» **Aim of the exercise**:
Find the word "erro" in the material below and gather every line that contains it.

» **Material provided**:
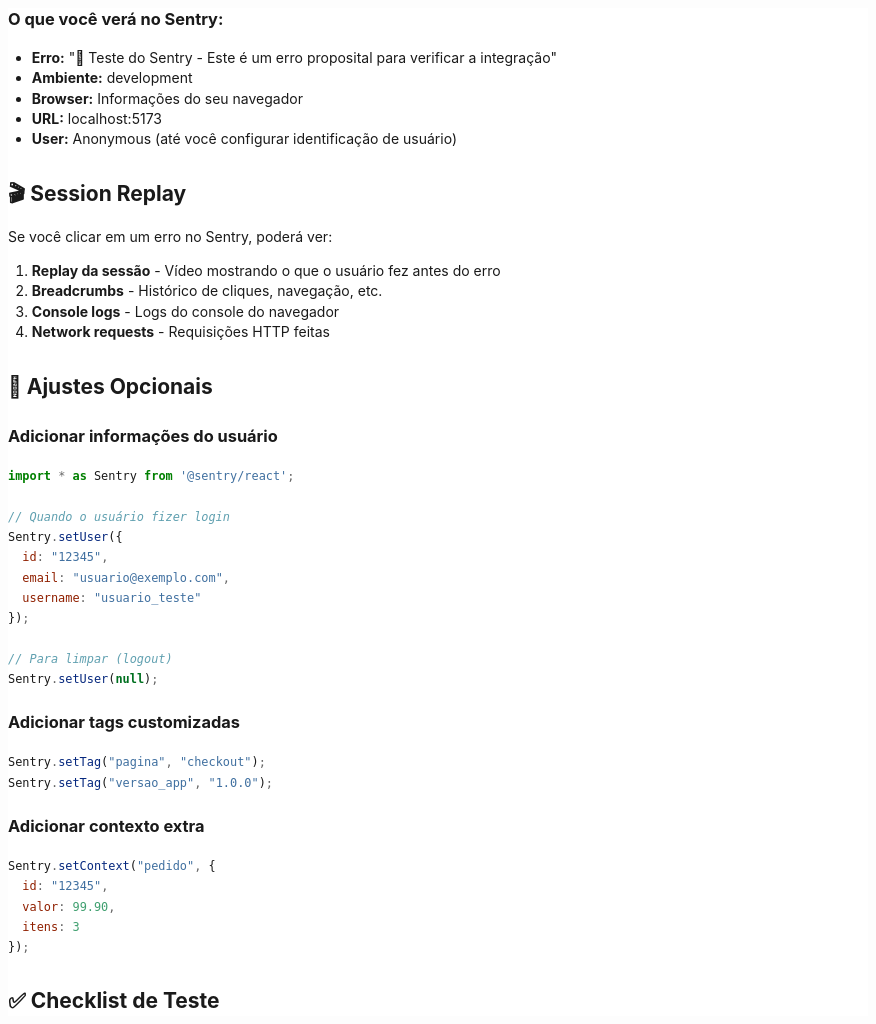 ### O que você verá no Sentry:

- **Erro:** "🧪 Teste do Sentry - Este é um erro proposital para verificar a integração"
- **Ambiente:** development
- **Browser:** Informações do seu navegador
- **URL:** localhost:5173
- **User:** Anonymous (até você configurar identificação de usuário)

## 🎬 Session Replay

Se você clicar em um erro no Sentry, poderá ver:

1. **Replay da sessão** - Vídeo mostrando o que o usuário fez antes do erro
2. **Breadcrumbs** - Histórico de cliques, navegação, etc.
3. **Console logs** - Logs do console do navegador
4. **Network requests** - Requisições HTTP feitas

## 🔧 Ajustes Opcionais

### Adicionar informações do usuário

```jsx
import * as Sentry from '@sentry/react';

// Quando o usuário fizer login
Sentry.setUser({
  id: "12345",
  email: "usuario@exemplo.com",
  username: "usuario_teste"
});

// Para limpar (logout)
Sentry.setUser(null);
```

### Adicionar tags customizadas

```jsx
Sentry.setTag("pagina", "checkout");
Sentry.setTag("versao_app", "1.0.0");
```

### Adicionar contexto extra

```jsx
Sentry.setContext("pedido", {
  id: "12345",
  valor: 99.90,
  itens: 3
});
```

## ✅ Checklist de Teste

» **Task response**:
- **Erro:** "🧪 Teste do Sentry - Este é um erro proposital para verificar a integração"
Se você clicar em um erro no Sentry, poderá ver:
1. **Replay da sessão** - Vídeo mostrando o que o usuário fez antes do erro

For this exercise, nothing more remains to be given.